## EXERCISE
For every line below that includes the word "mathbb", add one; report the final number and nothing else.

******************************

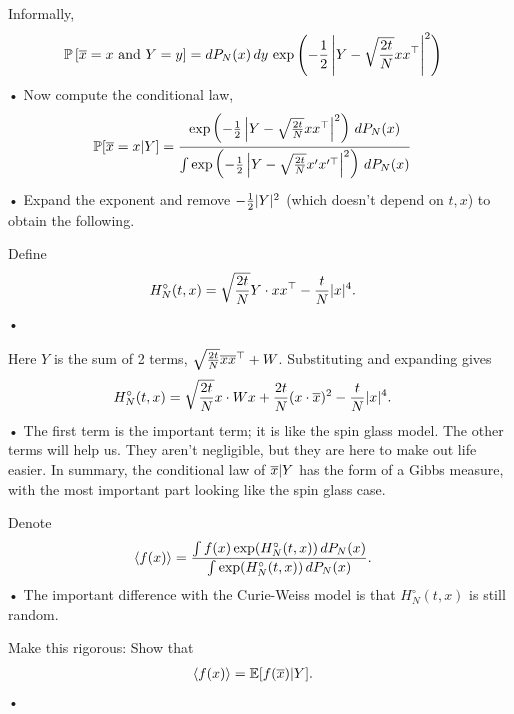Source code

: Informally, 
\begin{align*}
\mathbb{P}\left[ {\overline{x}=x \text{ and }Y=y} \right]
&= dP_N(x)\,dy\, \exp\left( {-\frac{1}{2} \left| {Y-\sqrt{\frac{2t}{N}} x x^\top } \right|^2} \right)
\end{align*}•
Now compute the conditional law,
\begin{align*}
\mathbb{P}[\overline{x}= x|Y] &= \frac{\exp\left( {-\frac{1}{2} \left| {Y-\sqrt{\frac{2t}{N}}x x^\top } \right|^2} \right)\,dP_N(x)}{\int \exp\left( {-\frac{1}{2} \left| {Y-\sqrt{\frac{2t}{N}}x' x^{\prime\top} } \right|^2} \right)\,dP_N(x)}
\end{align*}•
Expand the exponent and remove $-\frac{1}{2}|Y|^2$ (which doesn't depend on $t,x$) to obtain the following.
\begin{df}
Define
\begin{align*}
H_N^\circ (t,x) &= \sqrt{\frac{2t}{N}} Y \cdot xx^\top - \frac{t}{N} |x|^4.
\end{align*}•
\end{df}
Here $Y$ is the sum of 2 terms, $\sqrt{\frac{2t}{N}} \overline{x} \overline{x}^\top +W$. Substituting and expanding gives
\begin{align*}
H_N^\circ (t,x) &= \sqrt{\frac{2t}{N}} x\cdot Wx + \frac{2t}{N}(x\cdot \overline{x})^2 - \frac{t}{N} |x|^4.
\end{align*}•
The first term is the important term; it is like the spin glass model. 
The other terms will help us. They aren't negligible, but they are here to make out life easier. 
In summary, the conditional law of $\overline{x}|Y$ has the form of a Gibbs measure, with the most important part looking like the spin glass case.

Denote 
\begin{align*}
\left\langle {f(x)}\right\rangle &= \frac{\int f(x) \exp(H_N^\circ (t,x))\,dP_N(x)}{\int \exp(H_N^\circ (t,x))\,dP_N(x)}.
\end{align*}•
The important difference with the Curie-Weiss model is that $H_N^\circ (t,x)$ is still random. 

\begin{exr}
Make this rigorous: Show that
\begin{align*}
\left\langle {f(x)}\right\rangle &= \mathbb{E}[f(\overline{x})|Y].
\end{align*}•
\end{exr}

******************************

## TASK SOLUTION
3